(Records from a data collection)
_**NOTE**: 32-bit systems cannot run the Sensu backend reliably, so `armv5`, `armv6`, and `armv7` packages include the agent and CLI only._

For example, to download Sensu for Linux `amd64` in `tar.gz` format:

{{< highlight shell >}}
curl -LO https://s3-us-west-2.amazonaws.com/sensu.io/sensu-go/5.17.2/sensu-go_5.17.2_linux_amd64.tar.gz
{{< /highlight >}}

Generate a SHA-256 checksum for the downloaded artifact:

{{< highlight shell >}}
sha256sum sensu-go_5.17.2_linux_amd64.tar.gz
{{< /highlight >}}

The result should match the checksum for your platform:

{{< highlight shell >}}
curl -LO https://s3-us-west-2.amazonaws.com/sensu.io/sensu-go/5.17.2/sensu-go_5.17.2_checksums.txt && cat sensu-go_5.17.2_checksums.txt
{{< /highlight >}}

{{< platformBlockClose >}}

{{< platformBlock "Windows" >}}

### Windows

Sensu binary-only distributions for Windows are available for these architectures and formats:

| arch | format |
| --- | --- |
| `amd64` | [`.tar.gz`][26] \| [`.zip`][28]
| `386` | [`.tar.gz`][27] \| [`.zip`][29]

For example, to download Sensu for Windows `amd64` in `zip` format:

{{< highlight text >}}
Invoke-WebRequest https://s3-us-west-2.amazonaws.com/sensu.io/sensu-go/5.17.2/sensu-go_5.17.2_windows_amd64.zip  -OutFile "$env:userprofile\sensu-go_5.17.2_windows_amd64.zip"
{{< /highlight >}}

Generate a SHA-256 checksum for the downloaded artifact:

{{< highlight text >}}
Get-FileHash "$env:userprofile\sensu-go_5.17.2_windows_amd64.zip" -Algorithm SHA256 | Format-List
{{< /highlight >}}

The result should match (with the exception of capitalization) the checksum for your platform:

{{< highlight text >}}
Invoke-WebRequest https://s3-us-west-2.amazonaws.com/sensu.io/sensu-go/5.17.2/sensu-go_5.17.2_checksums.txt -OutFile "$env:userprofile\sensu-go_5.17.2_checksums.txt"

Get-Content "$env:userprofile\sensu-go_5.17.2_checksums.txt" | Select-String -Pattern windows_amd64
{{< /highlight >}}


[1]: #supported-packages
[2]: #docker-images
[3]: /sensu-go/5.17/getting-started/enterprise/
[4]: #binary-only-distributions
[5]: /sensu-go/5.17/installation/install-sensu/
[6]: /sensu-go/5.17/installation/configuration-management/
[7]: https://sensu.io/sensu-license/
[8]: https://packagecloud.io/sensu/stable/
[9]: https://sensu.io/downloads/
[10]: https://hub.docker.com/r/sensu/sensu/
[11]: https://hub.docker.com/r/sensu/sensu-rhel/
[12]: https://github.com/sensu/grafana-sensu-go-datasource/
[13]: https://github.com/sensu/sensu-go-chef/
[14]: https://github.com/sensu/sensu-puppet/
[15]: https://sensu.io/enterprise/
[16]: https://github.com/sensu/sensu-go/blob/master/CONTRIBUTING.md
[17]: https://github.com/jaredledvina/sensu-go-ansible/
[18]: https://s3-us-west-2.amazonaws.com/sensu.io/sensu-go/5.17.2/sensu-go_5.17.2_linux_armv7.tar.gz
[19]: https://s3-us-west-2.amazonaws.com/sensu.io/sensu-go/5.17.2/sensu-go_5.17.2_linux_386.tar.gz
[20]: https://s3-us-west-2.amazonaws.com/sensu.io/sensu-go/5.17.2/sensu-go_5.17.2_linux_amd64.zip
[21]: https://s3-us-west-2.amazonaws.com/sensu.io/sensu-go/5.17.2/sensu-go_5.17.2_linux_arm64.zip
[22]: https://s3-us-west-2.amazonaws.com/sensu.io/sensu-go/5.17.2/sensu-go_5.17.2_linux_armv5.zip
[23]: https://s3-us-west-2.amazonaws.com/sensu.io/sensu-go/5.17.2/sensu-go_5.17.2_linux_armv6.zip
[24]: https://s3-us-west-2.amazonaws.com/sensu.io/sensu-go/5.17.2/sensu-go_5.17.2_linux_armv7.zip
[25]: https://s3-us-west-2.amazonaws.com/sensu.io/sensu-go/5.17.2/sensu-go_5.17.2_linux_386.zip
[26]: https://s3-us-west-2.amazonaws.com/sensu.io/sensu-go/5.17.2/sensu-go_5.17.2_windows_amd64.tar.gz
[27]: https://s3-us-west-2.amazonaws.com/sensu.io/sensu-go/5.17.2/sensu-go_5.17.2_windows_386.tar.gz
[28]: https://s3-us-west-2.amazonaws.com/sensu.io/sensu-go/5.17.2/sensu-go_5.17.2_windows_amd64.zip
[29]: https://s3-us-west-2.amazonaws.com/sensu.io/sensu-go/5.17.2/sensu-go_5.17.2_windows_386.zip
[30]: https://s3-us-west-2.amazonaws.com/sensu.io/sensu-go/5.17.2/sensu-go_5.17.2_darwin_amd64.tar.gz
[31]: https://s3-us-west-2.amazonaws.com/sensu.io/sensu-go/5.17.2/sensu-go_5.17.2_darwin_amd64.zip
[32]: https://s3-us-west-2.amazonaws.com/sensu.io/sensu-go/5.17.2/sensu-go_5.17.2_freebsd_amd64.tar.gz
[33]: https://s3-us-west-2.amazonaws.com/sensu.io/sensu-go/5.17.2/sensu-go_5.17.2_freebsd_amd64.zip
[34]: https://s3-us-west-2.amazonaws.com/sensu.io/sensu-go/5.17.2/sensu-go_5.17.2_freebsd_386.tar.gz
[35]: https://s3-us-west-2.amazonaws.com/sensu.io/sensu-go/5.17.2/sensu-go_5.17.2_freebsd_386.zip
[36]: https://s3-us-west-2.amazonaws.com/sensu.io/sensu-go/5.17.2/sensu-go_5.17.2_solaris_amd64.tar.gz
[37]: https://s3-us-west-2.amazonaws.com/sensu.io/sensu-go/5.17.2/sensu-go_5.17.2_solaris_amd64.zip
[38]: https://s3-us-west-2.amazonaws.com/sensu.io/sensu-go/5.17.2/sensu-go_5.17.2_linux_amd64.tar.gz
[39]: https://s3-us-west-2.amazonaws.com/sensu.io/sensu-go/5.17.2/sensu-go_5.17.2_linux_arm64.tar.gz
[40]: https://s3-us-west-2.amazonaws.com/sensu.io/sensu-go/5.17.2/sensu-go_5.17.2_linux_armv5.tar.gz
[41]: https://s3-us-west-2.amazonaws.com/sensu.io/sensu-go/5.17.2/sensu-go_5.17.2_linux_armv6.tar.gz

---

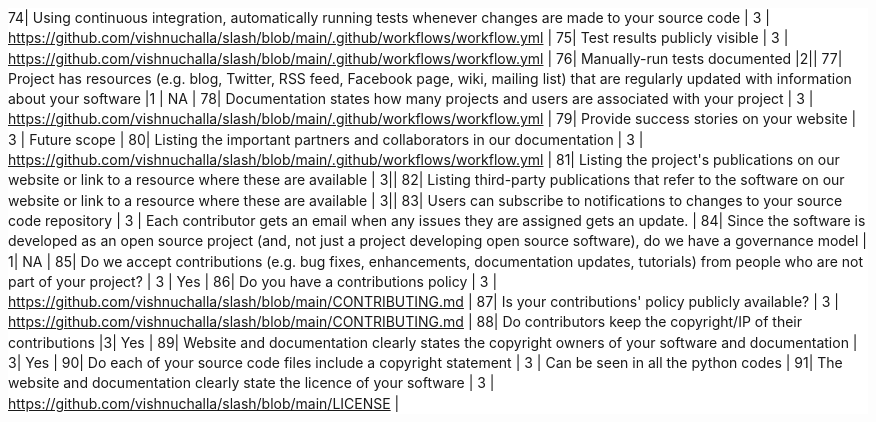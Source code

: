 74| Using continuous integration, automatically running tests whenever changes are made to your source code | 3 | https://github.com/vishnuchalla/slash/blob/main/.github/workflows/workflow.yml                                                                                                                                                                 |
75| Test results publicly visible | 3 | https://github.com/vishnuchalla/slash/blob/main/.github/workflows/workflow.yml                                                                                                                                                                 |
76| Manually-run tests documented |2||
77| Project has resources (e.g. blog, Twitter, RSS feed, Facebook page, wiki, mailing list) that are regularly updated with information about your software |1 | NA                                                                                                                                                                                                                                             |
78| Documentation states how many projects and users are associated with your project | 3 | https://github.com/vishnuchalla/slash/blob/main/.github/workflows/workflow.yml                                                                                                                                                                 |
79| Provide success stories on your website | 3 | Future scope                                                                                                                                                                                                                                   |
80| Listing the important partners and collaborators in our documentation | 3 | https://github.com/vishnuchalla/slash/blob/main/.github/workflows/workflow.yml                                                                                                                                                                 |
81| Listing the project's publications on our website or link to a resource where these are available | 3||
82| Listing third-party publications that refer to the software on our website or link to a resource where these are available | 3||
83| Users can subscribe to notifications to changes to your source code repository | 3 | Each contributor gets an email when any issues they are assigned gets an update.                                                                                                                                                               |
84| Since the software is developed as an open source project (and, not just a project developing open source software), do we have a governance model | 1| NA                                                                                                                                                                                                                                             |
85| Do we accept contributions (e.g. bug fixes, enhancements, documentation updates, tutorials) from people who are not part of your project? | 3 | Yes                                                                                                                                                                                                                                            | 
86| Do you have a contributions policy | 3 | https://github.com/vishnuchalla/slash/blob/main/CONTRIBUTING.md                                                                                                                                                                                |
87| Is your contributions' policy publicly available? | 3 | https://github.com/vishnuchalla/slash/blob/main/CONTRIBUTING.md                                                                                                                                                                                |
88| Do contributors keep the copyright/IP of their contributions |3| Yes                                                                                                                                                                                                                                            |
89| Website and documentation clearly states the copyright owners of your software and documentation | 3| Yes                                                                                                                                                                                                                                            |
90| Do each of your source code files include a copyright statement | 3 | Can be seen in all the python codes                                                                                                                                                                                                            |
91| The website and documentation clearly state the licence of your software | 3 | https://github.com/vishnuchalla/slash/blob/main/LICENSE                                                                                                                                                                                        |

* * *

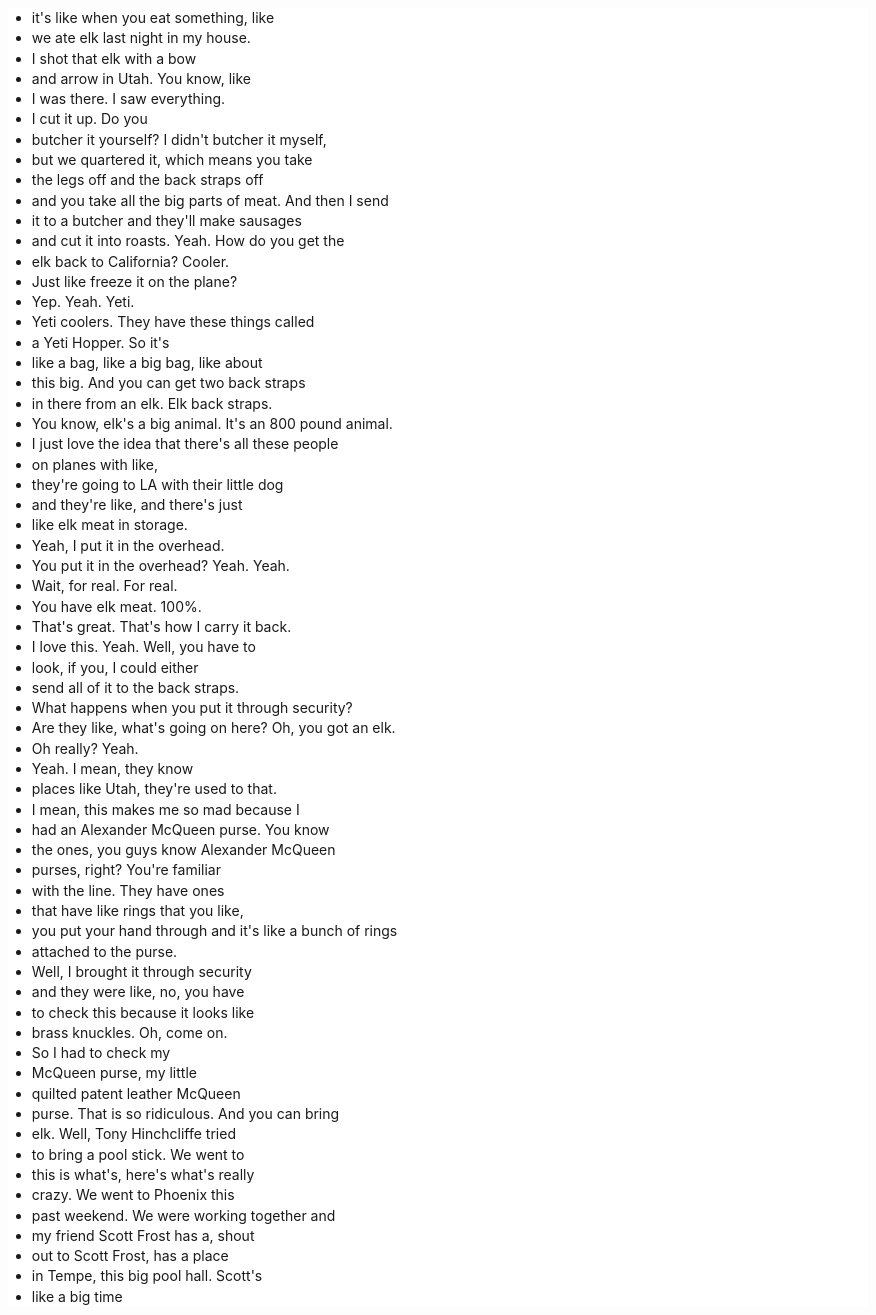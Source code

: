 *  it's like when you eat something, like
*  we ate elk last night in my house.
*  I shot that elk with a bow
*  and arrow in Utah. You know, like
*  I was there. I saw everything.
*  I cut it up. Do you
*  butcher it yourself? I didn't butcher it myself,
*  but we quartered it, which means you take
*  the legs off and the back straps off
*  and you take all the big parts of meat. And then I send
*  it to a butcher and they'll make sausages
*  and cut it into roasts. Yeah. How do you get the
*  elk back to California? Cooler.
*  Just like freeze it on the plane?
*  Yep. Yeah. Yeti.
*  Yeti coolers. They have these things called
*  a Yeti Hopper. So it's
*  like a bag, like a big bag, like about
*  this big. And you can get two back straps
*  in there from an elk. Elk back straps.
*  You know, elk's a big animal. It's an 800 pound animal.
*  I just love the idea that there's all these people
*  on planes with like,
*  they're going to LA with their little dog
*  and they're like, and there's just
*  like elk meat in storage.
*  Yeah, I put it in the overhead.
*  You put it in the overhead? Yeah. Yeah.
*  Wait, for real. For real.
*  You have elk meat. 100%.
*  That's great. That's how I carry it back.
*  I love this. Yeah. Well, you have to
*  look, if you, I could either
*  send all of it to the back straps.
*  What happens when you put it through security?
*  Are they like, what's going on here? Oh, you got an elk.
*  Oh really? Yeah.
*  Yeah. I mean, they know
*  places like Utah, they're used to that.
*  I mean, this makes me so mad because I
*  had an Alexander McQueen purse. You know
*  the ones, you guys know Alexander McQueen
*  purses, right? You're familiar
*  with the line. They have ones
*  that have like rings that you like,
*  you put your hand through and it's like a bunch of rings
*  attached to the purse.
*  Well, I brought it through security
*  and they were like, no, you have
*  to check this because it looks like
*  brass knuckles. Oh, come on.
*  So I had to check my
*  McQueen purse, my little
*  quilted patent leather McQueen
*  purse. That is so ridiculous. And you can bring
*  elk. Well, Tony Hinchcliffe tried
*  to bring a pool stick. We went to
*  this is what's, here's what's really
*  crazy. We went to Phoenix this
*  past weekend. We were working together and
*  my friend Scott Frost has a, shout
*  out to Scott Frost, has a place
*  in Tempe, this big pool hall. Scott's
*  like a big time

-- Try it --
The answer must be every line from the entries above that holds the string "packages".

-- Result for this exercise --
_**NOTE**: 32-bit systems cannot run the Sensu backend reliably, so `armv5`, `armv6`, and `armv7` packages include the agent and CLI only._
[1]: #supported-packages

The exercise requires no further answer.